(RECORDS SUPPLIED)

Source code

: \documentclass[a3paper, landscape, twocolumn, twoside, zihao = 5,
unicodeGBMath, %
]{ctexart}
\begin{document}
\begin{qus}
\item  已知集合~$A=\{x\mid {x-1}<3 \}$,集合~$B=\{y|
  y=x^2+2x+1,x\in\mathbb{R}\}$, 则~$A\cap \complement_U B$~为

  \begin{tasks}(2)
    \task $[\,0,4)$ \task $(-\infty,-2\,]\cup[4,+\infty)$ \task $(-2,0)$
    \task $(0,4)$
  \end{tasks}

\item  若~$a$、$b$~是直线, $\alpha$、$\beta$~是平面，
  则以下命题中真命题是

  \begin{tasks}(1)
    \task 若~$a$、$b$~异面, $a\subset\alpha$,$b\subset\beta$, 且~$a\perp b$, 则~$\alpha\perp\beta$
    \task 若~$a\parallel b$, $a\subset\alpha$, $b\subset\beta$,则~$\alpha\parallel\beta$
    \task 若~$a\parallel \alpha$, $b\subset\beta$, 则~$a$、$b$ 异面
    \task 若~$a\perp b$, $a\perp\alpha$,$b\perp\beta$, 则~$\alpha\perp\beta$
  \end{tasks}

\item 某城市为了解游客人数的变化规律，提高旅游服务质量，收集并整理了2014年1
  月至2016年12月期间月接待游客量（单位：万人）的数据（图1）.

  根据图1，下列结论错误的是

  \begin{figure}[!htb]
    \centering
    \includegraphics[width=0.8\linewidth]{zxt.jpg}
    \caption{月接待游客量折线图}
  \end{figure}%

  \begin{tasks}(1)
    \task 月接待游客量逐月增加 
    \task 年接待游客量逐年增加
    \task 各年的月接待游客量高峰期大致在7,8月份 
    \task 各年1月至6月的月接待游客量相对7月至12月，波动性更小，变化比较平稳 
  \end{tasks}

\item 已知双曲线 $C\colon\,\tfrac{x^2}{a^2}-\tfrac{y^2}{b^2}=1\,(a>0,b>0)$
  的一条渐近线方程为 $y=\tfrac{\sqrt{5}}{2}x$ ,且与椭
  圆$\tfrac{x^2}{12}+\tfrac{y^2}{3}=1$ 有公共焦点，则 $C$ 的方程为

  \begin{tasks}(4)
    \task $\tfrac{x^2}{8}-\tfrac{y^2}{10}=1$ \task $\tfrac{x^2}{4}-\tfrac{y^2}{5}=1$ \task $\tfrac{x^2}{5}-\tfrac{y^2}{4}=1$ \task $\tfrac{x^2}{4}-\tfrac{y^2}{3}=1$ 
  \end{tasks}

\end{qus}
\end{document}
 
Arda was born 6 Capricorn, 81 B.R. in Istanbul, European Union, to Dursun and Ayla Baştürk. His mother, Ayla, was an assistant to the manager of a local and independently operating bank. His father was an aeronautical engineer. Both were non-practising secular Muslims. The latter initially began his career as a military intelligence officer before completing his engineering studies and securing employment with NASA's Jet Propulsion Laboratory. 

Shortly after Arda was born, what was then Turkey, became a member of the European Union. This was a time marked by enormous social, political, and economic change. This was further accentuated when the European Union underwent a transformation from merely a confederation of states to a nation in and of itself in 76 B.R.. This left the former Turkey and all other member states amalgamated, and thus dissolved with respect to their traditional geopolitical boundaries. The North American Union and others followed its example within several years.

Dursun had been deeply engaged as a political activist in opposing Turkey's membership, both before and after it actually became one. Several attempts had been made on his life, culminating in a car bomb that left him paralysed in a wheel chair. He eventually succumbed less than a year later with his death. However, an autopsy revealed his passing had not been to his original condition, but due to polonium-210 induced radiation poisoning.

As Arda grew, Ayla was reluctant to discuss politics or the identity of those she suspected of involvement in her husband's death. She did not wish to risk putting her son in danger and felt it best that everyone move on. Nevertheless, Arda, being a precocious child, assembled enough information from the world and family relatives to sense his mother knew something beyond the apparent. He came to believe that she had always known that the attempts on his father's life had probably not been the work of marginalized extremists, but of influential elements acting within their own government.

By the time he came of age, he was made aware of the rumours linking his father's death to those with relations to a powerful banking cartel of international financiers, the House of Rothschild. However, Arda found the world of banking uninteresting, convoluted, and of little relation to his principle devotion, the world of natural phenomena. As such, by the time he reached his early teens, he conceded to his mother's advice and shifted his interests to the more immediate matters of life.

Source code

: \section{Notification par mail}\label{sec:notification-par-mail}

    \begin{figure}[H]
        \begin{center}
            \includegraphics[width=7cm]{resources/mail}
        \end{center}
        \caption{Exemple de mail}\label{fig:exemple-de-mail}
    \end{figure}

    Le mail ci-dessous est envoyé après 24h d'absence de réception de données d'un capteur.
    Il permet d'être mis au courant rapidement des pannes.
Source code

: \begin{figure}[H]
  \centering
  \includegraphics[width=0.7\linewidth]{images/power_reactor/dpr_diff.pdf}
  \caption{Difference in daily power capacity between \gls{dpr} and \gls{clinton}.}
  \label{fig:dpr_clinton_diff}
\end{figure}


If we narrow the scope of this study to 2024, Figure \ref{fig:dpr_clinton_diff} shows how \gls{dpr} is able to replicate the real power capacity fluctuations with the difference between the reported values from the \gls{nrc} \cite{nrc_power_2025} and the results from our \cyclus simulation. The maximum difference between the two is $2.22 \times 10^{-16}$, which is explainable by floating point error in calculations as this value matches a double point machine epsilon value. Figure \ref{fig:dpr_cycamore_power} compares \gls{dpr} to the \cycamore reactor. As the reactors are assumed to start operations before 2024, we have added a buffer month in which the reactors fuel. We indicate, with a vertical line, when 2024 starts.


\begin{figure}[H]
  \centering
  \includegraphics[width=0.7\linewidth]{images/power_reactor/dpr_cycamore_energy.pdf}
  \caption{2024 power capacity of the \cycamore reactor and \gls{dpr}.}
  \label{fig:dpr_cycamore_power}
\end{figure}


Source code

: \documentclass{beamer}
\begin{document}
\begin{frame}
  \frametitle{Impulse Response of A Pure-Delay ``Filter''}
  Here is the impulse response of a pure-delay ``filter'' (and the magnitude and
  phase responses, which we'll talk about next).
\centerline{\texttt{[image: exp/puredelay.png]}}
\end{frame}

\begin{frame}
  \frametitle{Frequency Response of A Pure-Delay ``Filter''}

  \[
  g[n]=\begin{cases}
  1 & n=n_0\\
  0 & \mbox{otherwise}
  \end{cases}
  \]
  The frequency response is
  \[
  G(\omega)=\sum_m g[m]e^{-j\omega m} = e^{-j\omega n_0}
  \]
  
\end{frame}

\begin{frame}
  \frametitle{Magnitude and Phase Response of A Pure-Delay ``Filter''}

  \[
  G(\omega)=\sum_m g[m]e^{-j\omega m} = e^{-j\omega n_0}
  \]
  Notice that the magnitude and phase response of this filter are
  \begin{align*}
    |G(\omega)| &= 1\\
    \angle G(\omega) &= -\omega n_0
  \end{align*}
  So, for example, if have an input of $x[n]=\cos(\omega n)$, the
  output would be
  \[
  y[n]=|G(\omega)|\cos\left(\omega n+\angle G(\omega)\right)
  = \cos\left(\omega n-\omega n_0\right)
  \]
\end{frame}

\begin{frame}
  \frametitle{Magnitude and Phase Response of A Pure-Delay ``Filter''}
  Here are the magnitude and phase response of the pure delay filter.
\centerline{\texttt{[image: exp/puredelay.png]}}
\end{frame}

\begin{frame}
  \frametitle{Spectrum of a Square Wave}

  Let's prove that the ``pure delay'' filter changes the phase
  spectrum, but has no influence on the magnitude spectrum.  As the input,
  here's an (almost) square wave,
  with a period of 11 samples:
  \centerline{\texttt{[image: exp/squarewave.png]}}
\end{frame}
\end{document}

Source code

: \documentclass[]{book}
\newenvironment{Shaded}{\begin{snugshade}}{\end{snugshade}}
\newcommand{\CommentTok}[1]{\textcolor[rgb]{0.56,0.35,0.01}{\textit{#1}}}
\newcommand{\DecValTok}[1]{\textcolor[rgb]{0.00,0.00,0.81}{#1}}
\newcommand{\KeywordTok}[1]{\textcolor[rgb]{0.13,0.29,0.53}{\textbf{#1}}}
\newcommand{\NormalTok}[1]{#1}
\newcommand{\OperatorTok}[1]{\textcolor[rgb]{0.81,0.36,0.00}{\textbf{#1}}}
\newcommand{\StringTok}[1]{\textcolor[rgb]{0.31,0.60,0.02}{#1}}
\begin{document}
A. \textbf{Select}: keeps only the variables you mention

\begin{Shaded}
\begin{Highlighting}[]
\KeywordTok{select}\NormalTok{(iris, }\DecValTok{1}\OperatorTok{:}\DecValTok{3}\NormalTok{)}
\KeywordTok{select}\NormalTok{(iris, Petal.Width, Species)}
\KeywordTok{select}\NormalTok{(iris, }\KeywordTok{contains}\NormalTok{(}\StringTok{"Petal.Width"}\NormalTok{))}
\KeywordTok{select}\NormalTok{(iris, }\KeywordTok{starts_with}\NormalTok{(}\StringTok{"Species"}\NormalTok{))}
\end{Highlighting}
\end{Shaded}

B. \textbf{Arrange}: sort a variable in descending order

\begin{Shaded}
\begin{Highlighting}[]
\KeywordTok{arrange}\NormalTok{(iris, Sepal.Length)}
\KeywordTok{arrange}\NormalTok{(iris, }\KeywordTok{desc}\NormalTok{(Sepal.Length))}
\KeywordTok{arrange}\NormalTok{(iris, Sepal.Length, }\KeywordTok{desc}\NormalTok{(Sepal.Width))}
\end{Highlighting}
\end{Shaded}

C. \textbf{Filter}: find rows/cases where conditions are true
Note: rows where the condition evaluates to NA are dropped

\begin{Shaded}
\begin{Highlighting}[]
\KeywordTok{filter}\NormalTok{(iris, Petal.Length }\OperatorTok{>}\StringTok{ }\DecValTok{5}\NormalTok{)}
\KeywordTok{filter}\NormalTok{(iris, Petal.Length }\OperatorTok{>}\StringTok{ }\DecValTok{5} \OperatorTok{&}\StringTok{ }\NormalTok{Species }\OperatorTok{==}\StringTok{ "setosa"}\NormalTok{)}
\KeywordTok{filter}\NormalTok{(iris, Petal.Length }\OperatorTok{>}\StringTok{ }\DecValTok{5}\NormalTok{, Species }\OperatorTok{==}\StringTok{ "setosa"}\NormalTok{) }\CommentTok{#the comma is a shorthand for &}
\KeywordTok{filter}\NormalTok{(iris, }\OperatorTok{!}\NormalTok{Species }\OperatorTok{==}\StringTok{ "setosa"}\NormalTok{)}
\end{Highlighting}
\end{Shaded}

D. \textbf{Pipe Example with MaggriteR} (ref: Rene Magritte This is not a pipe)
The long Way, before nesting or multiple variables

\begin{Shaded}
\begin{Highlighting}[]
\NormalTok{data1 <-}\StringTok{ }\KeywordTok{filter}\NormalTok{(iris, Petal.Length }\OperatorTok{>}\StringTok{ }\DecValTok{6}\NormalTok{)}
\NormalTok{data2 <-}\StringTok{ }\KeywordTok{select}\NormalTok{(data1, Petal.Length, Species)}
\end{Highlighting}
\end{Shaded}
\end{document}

(End RECORDS SUPPLIED)

WHAT IS NEEDED: What is needed is a word-for-word copy of the records above, from the first line through the line that contains "Arda was born 6".

SOLUTION FOR THIS EXERCISE:
Source code

: \documentclass[a3paper, landscape, twocolumn, twoside, zihao = 5,
unicodeGBMath, %
]{ctexart}
\begin{document}
\begin{qus}
\item  已知集合~$A=\{x\mid {x-1}<3 \}$,集合~$B=\{y|
  y=x^2+2x+1,x\in\mathbb{R}\}$, 则~$A\cap \complement_U B$~为

  \begin{tasks}(2)
    \task $[\,0,4)$ \task $(-\infty,-2\,]\cup[4,+\infty)$ \task $(-2,0)$
    \task $(0,4)$
  \end{tasks}

\item  若~$a$、$b$~是直线, $\alpha$、$\beta$~是平面，
  则以下命题中真命题是

  \begin{tasks}(1)
    \task 若~$a$、$b$~异面, $a\subset\alpha$,$b\subset\beta$, 且~$a\perp b$, 则~$\alpha\perp\beta$
    \task 若~$a\parallel b$, $a\subset\alpha$, $b\subset\beta$,则~$\alpha\parallel\beta$
    \task 若~$a\parallel \alpha$, $b\subset\beta$, 则~$a$、$b$ 异面
    \task 若~$a\perp b$, $a\perp\alpha$,$b\perp\beta$, 则~$\alpha\perp\beta$
  \end{tasks}

\item 某城市为了解游客人数的变化规律，提高旅游服务质量，收集并整理了2014年1
  月至2016年12月期间月接待游客量（单位：万人）的数据（图1）.

  根据图1，下列结论错误的是

  \begin{figure}[!htb]
    \centering
    \includegraphics[width=0.8\linewidth]{zxt.jpg}
    \caption{月接待游客量折线图}
  \end{figure}%

  \begin{tasks}(1)
    \task 月接待游客量逐月增加 
    \task 年接待游客量逐年增加
    \task 各年的月接待游客量高峰期大致在7,8月份 
    \task 各年1月至6月的月接待游客量相对7月至12月，波动性更小，变化比较平稳 
  \end{tasks}

\item 已知双曲线 $C\colon\,\tfrac{x^2}{a^2}-\tfrac{y^2}{b^2}=1\,(a>0,b>0)$
  的一条渐近线方程为 $y=\tfrac{\sqrt{5}}{2}x$ ,且与椭
  圆$\tfrac{x^2}{12}+\tfrac{y^2}{3}=1$ 有公共焦点，则 $C$ 的方程为

  \begin{tasks}(4)
    \task $\tfrac{x^2}{8}-\tfrac{y^2}{10}=1$ \task $\tfrac{x^2}{4}-\tfrac{y^2}{5}=1$ \task $\tfrac{x^2}{5}-\tfrac{y^2}{4}=1$ \task $\tfrac{x^2}{4}-\tfrac{y^2}{3}=1$ 
  \end{tasks}

\end{qus}
\end{document}
 
Arda was born 6 Capricorn, 81 B.R. in Istanbul, European Union, to Dursun and Ayla Baştürk. His mother, Ayla, was an assistant to the manager of a local and independently operating bank. His father was an aeronautical engineer. Both were non-practising secular Muslims. The latter initially began his career as a military intelligence officer before completing his engineering studies and securing employment with NASA's Jet Propulsion Laboratory. 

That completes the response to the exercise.